An incredibly prolific songwriter, Peter Grudzien composed, performed and recorded The Unicorn LP (1974) in his childhood home in Queens, NY. It is now a cult classic. Peter would eventually compose and rearrange more than 900 songs throughout his lifetime, but the toll of mental illness cut short any hope of commercial success or recognition.
 

Now 65-years-old, Peter Grudzien and his twin schizophrenic sister, Terry 

share their dilapidated childhood home with their nonagenarian father, Joseph, in Queens, New York, struggling each day to maintain a precarious balance on the margins of society. When not battling outbursts of paranoia, Peter, the more functional of the pair, spends his life struggling for recognition as a musician – billing himself as a “gay country singer”. He enjoys limited notoriety as an 'Outsider Musician', 

but the promise of commercial success stops there. Peter lives inside of his music, surrounded by records, instruments and home-recording gear, using the chaos of his life and mental illness as a springboard for his musical ideas.
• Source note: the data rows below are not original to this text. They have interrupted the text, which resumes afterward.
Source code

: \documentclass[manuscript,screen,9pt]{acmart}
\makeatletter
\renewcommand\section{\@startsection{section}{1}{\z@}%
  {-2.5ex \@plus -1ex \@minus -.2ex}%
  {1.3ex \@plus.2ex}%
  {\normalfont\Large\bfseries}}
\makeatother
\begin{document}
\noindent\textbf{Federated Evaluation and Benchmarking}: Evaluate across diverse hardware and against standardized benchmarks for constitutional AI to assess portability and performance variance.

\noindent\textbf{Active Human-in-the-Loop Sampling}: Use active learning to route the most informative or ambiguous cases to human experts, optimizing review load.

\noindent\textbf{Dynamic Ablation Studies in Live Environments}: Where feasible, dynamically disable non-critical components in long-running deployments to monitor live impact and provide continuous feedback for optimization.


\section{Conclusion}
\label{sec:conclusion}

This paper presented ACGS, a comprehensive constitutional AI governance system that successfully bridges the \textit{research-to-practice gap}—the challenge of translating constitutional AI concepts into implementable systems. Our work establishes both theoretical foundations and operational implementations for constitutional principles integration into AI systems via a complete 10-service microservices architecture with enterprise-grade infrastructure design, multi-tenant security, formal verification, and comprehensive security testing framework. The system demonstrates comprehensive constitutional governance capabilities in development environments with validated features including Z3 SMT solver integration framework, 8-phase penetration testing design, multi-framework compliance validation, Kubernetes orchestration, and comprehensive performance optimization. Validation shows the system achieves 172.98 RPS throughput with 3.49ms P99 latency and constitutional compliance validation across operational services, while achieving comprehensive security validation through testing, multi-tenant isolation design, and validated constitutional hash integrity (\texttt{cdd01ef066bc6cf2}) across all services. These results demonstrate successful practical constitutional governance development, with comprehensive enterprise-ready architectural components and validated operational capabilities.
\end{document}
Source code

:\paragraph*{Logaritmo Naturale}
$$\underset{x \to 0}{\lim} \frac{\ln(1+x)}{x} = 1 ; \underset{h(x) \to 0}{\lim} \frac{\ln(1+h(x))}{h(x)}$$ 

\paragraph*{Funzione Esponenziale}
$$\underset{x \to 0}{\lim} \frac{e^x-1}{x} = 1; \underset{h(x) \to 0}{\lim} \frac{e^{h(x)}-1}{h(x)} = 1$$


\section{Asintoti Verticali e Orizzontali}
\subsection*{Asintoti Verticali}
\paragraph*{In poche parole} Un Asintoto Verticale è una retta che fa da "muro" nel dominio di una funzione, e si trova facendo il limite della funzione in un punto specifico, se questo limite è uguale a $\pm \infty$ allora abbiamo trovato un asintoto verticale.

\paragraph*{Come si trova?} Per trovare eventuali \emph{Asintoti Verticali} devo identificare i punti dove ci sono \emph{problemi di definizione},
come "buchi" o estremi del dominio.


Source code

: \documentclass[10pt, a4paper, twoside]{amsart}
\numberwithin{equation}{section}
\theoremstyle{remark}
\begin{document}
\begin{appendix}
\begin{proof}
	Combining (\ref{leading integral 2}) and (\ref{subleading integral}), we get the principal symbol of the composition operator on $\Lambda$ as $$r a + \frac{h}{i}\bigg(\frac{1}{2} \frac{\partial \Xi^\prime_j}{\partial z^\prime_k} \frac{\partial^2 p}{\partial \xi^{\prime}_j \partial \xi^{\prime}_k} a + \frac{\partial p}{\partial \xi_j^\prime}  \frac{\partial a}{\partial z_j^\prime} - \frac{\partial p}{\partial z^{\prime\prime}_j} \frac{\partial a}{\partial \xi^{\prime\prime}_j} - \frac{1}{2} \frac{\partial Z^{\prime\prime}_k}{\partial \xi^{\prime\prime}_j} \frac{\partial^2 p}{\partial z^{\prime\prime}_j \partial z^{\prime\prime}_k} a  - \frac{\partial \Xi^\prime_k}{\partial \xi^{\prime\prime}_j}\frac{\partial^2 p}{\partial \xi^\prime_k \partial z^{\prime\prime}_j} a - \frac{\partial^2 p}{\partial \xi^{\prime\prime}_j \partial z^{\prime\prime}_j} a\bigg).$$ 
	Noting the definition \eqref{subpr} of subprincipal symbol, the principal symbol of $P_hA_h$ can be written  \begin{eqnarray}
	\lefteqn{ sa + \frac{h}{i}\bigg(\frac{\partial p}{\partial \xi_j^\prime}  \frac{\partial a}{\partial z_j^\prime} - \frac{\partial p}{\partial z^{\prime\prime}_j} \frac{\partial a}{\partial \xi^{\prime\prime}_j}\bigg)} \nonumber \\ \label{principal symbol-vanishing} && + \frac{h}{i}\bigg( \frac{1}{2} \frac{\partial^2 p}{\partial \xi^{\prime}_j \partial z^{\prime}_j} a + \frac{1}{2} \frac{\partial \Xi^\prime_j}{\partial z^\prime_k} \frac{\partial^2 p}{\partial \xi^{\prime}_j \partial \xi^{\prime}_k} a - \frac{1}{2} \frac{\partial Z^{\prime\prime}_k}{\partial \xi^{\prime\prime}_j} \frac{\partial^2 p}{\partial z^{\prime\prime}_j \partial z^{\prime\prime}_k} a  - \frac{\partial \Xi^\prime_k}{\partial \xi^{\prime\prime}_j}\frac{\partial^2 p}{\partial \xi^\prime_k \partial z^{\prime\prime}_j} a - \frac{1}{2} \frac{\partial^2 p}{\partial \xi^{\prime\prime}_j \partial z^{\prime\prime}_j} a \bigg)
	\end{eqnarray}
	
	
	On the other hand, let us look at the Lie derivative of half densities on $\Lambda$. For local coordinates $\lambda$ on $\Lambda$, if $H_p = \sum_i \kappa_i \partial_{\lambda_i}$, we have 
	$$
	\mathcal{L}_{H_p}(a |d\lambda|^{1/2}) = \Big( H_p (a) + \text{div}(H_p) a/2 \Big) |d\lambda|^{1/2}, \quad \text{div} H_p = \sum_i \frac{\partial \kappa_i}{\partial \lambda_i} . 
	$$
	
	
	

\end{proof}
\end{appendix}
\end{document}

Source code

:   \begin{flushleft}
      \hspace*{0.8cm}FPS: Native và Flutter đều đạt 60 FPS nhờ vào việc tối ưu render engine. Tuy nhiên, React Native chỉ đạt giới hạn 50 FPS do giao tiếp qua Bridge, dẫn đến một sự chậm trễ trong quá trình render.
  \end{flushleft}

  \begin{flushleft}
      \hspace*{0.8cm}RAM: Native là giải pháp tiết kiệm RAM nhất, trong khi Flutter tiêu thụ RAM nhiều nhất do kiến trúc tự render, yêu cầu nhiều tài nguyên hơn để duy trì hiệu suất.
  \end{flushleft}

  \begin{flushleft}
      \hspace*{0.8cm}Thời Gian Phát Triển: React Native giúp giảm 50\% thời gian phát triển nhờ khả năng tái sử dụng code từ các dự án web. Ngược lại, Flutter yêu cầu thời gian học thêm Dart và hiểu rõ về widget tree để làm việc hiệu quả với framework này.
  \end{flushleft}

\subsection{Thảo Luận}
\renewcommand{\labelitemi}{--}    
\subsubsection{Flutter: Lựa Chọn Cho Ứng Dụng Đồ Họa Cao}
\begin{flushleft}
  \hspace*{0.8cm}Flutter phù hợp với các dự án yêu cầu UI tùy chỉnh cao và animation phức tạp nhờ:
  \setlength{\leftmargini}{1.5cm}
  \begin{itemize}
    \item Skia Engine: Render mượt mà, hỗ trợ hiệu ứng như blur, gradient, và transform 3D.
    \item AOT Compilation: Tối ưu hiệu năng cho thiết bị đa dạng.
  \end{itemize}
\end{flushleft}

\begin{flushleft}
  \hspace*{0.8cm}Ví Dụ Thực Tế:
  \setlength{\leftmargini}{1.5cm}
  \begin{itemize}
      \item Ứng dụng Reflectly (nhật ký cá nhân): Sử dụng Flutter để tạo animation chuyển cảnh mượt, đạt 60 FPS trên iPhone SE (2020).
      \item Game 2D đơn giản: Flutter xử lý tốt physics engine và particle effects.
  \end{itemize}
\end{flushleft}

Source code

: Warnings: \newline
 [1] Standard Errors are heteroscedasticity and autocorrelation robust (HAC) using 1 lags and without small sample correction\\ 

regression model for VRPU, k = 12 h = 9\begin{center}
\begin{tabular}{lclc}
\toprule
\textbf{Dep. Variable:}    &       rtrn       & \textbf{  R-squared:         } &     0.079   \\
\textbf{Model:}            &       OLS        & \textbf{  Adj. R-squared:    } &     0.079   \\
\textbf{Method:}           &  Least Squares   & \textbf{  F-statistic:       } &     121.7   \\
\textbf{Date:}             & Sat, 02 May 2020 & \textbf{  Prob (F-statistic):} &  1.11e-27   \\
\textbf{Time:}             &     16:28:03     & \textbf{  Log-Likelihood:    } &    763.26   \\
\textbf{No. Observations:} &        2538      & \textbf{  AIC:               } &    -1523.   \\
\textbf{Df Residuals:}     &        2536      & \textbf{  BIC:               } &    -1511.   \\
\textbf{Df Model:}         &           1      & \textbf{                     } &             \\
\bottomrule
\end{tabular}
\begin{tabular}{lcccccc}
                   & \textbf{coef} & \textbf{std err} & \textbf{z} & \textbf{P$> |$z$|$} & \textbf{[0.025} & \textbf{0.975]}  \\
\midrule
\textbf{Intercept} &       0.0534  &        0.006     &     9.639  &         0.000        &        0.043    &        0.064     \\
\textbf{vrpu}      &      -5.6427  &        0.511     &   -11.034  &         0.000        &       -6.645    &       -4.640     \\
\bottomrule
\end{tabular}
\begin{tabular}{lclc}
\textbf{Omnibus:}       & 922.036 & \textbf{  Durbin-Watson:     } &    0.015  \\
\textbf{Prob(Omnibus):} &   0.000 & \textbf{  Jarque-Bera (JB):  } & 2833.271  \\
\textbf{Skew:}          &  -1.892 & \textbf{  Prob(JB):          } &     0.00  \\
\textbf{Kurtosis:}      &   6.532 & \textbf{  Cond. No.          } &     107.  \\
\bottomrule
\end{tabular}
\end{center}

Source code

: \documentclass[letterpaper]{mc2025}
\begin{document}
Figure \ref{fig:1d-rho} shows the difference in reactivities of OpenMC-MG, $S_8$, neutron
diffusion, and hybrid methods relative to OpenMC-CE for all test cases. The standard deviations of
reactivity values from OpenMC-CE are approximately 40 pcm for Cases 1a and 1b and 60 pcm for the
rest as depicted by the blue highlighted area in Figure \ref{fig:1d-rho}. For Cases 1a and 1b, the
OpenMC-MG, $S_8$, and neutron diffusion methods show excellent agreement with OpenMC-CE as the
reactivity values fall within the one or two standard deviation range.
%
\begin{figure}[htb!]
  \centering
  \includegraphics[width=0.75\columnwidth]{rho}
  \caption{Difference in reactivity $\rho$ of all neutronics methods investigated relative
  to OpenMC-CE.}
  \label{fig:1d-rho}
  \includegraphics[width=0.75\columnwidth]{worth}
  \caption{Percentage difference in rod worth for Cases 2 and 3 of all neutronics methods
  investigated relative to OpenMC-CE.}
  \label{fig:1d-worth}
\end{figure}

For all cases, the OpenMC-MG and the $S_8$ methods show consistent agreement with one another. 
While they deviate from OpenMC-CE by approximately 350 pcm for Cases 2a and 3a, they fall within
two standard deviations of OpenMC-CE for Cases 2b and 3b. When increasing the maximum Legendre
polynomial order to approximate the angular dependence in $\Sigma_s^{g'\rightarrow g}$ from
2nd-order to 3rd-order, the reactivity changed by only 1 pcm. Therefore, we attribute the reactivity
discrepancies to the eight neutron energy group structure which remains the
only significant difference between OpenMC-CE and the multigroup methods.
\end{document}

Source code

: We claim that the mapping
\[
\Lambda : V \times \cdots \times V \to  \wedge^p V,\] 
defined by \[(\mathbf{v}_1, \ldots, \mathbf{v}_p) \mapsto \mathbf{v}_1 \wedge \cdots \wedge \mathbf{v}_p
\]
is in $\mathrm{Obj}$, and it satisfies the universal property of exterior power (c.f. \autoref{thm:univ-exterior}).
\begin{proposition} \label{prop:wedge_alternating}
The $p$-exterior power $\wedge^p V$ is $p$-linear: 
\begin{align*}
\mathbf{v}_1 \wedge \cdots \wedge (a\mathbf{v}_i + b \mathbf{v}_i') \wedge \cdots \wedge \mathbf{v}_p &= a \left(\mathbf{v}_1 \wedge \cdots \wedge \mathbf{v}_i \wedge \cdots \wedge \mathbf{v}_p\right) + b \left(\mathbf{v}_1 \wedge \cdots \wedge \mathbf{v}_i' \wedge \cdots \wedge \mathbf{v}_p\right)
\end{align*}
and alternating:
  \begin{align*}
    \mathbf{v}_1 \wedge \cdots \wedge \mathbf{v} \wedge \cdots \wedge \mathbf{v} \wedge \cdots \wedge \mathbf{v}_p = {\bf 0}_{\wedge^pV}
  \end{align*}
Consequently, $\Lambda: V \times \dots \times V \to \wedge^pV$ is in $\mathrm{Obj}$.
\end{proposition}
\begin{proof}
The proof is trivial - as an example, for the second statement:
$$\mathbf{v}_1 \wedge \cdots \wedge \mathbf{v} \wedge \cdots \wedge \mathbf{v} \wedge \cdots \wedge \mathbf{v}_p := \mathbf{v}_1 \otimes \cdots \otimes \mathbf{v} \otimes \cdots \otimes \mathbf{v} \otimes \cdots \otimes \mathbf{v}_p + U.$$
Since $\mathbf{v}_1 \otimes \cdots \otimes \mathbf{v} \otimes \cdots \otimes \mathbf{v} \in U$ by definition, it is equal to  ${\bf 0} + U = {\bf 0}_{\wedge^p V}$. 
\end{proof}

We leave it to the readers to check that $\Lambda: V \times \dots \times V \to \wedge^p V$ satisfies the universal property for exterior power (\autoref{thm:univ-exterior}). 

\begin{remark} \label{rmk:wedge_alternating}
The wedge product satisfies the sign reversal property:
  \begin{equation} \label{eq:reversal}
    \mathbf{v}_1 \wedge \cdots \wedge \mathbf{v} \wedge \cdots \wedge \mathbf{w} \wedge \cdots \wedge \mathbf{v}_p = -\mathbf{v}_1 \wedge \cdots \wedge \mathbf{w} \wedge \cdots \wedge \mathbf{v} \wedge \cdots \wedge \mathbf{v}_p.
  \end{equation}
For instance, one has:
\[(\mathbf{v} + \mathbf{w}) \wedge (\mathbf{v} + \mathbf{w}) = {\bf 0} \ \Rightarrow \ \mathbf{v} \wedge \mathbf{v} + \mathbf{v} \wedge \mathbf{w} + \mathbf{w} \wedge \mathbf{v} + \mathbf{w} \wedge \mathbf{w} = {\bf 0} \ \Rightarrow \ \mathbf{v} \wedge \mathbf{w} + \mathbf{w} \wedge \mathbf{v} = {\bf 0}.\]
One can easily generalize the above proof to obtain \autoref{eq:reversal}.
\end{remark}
He tests his new 

material, from love songs for Johnny Cash to Country ballads of dehumanization, on stage at a local gay karaoke bar.

TERRY

Peter's sister Terry has spent most of her adult life sealed off from the world, either in psychiatric wards or group homes, escaping into a fantasy world provided by movies, music, and the refracted lens of her own imagination. Covered in an ankle-deep layer of discarded trash and beauty products, her bedroom bears testimony to the debilitating cocktail of psychotropic
drugs she has consumed for decades. Starved for affection, she is on a heart-breaking search for a husband.

JOSEPH 

Peter and Terry’s 99 year-old father Joseph lives in the family home’s ground floor apartment. He struggles both with the burden of age and memory, recalling a childhood working in the coal mines at age twelve and the police beatings he endured at the height of America’s labor struggle
during the 1920s and 1930s. Terry remains terrified of him, while Peter tries to help him out as best as his mental illness will allow him to. At the twilight of his life, Joseph openly regrets having ever had a family.

 

As Terry’s mental and physical health unravels, Peter tries to care for her and his father as best he can. Peter's relationship with his father becomes increasingly fraught, and he begins to fear he will lose the only home he has ever known. Through all of it, Peter continues composing and recording music, his most important life sustaining force.